Victoria's triple-zero authority could be facing an emergency call of its own, with the threat of a class-action lawsuit following recent deaths linked to systemic failures in the service.
Law firm Slater and Gordon believes thousands of Victorians could join the lawsuit against the Emergency Services Telecommunications Authority, after reports a series of errors led to at least 15 deaths and multiple injuries, including to children, since 2014.
An investigation by Slater and Gordon found longer than usual call wait times and ambulance dispatch delays resulted in thousands of "avoidable" and "unnecessary" health complications.
"The health system has been under strain in recent years, but Victorians should always be able to register a call for help," the firm's Gemma Leigh-Dodds said in a statement on Tuesday.
"ESTA's critical role means its shortcomings are not just unfortunate, we believe they have led to multiple deaths and injuries that could have been prevented."
Slater and Gordon is investigating whether those affected are entitled to compensation.
"We believe ESTA has breached its statutory and common law obligations by not providing its required service when callers expect to be connected to urgent medical help in a timely manner," Ms Leigh-Dodds said.
Emergency Services Minister Jaclyn Symes committed to act as a "model litigant" in any potential class action over the call-taking service.
"There is no action yet," she told parliament.
It comes after a string of recent deaths, which have been linked to ambulance delays.
Last week, a budget estimates hearing was told at least 21 Victorians have died while waiting on ambulances over the past six months.
Failures in the triple-zero system were blamed for 18 of those deaths, with three attributed to paramedics not getting to patients on time.
In October last year, Melbourne girl Alisha Hussein, 14, died after a delayed ambulance dispatch.
Her mother was put on hold for 15 minutes after calling triple-zero, despite ESTA's requirement that 90 per cent of calls be answered within five seconds.

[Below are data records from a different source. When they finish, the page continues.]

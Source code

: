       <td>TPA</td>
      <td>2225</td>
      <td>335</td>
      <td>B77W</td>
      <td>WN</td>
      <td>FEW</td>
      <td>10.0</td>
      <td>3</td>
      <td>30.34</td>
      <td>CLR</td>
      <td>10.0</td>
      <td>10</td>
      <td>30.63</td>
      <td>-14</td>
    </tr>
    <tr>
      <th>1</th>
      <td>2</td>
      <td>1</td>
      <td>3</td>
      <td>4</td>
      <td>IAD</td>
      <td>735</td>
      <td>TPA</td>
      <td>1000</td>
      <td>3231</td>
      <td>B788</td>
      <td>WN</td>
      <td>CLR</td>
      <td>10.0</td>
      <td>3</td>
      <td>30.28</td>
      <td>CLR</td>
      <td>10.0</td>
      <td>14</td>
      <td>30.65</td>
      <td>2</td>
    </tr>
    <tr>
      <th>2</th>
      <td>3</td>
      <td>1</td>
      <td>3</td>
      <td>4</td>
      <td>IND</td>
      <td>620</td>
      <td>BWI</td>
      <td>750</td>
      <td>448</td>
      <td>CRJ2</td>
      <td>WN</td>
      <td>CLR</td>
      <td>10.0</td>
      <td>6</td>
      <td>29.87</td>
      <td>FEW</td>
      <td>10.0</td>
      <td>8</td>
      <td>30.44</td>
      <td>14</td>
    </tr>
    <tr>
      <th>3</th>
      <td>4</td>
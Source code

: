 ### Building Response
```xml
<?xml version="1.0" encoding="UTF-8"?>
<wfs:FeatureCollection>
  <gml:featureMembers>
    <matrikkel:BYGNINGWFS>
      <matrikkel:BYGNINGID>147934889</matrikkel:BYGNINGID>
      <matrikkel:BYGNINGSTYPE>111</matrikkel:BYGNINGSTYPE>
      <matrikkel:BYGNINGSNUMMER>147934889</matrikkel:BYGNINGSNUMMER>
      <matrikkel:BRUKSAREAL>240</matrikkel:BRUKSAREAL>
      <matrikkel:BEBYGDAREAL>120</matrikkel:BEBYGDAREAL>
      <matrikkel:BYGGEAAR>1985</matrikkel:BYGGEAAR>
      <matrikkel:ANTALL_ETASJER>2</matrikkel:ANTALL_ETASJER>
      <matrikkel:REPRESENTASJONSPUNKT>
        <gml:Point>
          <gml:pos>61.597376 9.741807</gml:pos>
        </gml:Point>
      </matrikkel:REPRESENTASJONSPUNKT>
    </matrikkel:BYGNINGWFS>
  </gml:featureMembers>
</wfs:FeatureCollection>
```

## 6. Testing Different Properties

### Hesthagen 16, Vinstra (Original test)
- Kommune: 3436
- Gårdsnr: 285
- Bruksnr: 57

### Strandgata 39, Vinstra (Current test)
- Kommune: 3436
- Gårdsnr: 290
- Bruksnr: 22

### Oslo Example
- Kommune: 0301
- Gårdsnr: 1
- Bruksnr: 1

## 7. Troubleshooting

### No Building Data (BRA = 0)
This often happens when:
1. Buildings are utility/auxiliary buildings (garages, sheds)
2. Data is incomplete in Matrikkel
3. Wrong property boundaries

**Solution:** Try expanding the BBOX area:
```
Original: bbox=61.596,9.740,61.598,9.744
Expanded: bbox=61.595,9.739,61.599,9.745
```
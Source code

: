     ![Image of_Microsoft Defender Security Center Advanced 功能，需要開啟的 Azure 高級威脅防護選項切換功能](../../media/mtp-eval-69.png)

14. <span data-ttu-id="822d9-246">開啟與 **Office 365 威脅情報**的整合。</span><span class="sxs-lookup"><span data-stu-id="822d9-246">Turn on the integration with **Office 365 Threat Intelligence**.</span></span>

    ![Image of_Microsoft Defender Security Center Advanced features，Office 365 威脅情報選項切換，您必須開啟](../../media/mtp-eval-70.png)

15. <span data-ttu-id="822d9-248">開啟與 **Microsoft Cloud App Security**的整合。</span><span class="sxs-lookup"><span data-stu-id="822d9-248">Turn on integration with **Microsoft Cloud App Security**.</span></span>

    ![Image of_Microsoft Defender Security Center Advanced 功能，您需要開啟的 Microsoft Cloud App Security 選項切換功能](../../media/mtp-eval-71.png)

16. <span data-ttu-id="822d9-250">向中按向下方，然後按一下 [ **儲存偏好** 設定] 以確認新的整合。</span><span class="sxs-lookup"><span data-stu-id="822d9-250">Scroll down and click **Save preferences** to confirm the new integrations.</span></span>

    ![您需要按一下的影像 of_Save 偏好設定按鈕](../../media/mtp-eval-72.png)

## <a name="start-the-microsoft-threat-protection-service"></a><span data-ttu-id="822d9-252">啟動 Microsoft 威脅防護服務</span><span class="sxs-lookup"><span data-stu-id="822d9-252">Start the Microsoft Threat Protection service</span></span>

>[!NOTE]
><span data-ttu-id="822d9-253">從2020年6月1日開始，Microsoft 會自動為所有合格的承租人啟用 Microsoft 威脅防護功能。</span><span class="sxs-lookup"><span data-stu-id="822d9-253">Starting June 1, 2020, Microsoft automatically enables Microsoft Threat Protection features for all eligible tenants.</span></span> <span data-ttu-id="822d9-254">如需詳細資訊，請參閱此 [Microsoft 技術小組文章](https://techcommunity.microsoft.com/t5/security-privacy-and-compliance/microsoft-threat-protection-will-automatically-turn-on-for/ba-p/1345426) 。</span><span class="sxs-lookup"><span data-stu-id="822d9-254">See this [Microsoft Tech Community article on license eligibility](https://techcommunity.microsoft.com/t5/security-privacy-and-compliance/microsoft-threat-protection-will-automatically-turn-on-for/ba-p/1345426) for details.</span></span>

In April last year, a woman in her 30s died while waiting more than six hours for an ambulance in Caulfield North.
Opposition emergency services spokesman Brad Battin described the deaths as a failure by the Victorian government.
"The real reason this legal action is happening is Daniel Andrews has disrespected those families by not reading the report into the issues happening in triple zero, creating delays and causing death here in Victoria," Mr Battin said.
A damning report into the Emergency Services Telecommunications Authority, led by former Victoria Police chief commissioner Graham Ashton, was released by the state government on Thursday.
ESTA will now be rebadged as Triple Zero Victoria and undergo significant changes to improve performance standards.